Your assignment:
Starting at the line that contains "1. strategy 和", repeat each line exactly until the records end, keeping both the first and the last.
[Records to use]
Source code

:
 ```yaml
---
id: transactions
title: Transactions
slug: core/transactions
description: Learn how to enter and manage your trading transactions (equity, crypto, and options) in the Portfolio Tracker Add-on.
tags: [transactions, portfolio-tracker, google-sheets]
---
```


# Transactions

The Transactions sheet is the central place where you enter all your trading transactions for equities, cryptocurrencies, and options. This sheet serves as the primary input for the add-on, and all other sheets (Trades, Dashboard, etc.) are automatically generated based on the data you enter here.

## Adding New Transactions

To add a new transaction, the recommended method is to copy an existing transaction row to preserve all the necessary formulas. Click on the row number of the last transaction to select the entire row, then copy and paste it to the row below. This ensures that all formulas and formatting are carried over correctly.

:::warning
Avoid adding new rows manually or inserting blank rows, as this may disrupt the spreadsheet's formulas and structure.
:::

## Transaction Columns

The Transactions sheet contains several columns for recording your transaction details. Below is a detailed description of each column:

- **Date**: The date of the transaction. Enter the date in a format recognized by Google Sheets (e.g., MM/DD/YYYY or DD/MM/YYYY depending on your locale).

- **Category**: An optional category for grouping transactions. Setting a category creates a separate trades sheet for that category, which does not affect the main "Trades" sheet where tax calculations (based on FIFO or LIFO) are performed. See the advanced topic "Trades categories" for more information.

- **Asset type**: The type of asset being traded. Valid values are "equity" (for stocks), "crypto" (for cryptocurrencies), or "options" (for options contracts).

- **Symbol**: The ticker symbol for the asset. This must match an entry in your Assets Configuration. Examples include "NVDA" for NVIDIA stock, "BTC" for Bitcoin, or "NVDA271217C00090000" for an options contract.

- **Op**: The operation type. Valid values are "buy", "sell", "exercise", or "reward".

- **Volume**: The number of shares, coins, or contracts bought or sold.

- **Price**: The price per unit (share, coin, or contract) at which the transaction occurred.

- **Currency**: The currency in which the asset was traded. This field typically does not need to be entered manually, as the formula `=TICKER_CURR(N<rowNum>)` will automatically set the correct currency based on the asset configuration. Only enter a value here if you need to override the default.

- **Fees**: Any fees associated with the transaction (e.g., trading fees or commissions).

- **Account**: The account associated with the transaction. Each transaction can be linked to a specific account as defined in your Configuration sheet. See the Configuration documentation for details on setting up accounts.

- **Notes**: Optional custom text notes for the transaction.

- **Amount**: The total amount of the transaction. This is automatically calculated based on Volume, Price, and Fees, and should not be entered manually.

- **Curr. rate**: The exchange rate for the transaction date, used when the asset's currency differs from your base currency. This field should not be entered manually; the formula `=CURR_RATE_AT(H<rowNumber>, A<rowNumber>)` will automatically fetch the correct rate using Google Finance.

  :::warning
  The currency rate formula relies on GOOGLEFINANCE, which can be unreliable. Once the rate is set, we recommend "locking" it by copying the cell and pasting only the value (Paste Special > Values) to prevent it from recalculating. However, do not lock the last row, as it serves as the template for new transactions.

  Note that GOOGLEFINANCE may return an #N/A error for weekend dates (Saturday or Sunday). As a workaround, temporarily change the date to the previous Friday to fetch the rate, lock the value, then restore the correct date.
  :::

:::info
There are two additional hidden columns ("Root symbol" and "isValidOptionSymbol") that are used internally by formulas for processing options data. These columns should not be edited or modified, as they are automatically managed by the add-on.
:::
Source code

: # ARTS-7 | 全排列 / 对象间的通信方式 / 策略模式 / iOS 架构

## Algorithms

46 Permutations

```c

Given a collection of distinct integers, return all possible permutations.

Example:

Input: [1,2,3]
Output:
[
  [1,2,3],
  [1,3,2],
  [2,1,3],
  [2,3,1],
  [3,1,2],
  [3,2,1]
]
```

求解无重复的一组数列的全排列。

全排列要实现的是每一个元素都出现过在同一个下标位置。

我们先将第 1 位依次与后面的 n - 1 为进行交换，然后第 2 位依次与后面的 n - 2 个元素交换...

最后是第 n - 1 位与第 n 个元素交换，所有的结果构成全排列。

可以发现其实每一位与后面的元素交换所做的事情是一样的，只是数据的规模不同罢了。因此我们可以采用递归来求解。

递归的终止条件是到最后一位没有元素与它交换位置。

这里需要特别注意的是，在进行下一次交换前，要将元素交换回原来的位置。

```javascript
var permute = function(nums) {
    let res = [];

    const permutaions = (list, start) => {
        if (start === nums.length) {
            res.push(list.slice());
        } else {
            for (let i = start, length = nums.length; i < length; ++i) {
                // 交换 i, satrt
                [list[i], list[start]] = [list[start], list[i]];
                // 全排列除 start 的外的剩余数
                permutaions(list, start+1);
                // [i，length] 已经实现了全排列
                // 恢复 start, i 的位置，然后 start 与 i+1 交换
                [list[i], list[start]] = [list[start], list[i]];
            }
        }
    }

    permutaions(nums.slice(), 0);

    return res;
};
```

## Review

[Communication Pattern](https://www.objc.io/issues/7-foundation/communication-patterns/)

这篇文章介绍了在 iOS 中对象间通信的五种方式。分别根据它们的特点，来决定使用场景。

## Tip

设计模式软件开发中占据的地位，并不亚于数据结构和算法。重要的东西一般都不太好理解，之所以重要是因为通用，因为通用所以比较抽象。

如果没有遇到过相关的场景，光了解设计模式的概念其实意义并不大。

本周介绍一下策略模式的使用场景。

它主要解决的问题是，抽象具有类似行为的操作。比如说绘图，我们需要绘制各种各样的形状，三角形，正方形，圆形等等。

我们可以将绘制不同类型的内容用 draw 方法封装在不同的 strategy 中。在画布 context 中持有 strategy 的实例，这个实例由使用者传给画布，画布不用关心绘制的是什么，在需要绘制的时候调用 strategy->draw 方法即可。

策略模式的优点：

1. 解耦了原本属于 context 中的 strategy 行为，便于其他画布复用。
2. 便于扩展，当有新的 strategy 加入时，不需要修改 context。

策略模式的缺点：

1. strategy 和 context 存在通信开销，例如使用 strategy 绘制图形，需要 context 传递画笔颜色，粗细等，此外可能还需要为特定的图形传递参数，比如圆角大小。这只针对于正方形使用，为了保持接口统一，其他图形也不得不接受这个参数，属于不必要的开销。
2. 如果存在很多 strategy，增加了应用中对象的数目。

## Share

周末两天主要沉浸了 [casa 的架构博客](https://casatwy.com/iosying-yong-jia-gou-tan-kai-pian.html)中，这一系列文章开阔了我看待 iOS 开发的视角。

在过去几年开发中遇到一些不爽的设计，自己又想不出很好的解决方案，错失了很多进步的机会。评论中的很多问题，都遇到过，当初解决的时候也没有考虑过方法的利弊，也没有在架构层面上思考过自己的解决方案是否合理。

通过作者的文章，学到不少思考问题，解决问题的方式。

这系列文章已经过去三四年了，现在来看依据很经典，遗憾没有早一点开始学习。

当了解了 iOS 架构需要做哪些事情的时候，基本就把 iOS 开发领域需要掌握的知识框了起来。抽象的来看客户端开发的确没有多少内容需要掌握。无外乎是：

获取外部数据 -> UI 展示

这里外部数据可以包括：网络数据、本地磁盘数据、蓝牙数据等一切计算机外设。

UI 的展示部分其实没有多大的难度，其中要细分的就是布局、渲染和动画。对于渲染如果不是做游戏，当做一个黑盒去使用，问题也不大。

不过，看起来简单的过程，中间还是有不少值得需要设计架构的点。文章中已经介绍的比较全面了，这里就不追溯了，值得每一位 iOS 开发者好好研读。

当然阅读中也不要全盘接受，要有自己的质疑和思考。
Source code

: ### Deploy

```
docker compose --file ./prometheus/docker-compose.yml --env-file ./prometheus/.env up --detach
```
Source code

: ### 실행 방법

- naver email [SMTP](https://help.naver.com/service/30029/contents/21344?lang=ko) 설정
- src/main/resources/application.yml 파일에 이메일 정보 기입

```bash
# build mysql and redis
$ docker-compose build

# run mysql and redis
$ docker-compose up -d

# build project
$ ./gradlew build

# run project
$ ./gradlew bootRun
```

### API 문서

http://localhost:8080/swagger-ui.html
[/Records to use]
Expected answer:
1. strategy 和 context 存在通信开销，例如使用 strategy 绘制图形，需要 context 传递画笔颜色，粗细等，此外可能还需要为特定的图形传递参数，比如圆角大小。这只针对于正方形使用，为了保持接口统一，其他图形也不得不接受这个参数，属于不必要的开销。
2. 如果存在很多 strategy，增加了应用中对象的数目。

## Share

周末两天主要沉浸了 [casa 的架构博客](https://casatwy.com/iosying-yong-jia-gou-tan-kai-pian.html)中，这一系列文章开阔了我看待 iOS 开发的视角。

在过去几年开发中遇到一些不爽的设计，自己又想不出很好的解决方案，错失了很多进步的机会。评论中的很多问题，都遇到过，当初解决的时候也没有考虑过方法的利弊，也没有在架构层面上思考过自己的解决方案是否合理。

通过作者的文章，学到不少思考问题，解决问题的方式。

这系列文章已经过去三四年了，现在来看依据很经典，遗憾没有早一点开始学习。

当了解了 iOS 架构需要做哪些事情的时候，基本就把 iOS 开发领域需要掌握的知识框了起来。抽象的来看客户端开发的确没有多少内容需要掌握。无外乎是：

获取外部数据 -> UI 展示

这里外部数据可以包括：网络数据、本地磁盘数据、蓝牙数据等一切计算机外设。

UI 的展示部分其实没有多大的难度，其中要细分的就是布局、渲染和动画。对于渲染如果不是做游戏，当做一个黑盒去使用，问题也不大。

不过，看起来简单的过程，中间还是有不少值得需要设计架构的点。文章中已经介绍的比较全面了，这里就不追溯了，值得每一位 iOS 开发者好好研读。

当然阅读中也不要全盘接受，要有自己的质疑和思考。
Source code

: ### Deploy

```
docker compose --file ./prometheus/docker-compose.yml --env-file ./prometheus/.env up --detach
```
Source code

: ### 실행 방법

- naver email [SMTP](https://help.naver.com/service/30029/contents/21344?lang=ko) 설정
- src/main/resources/application.yml 파일에 이메일 정보 기입

```bash
# build mysql and redis
$ docker-compose build

# run mysql and redis
$ docker-compose up -d

# build project
$ ./gradlew build

# run project
$ ./gradlew bootRun
```

### API 문서

http://localhost:8080/swagger-ui.html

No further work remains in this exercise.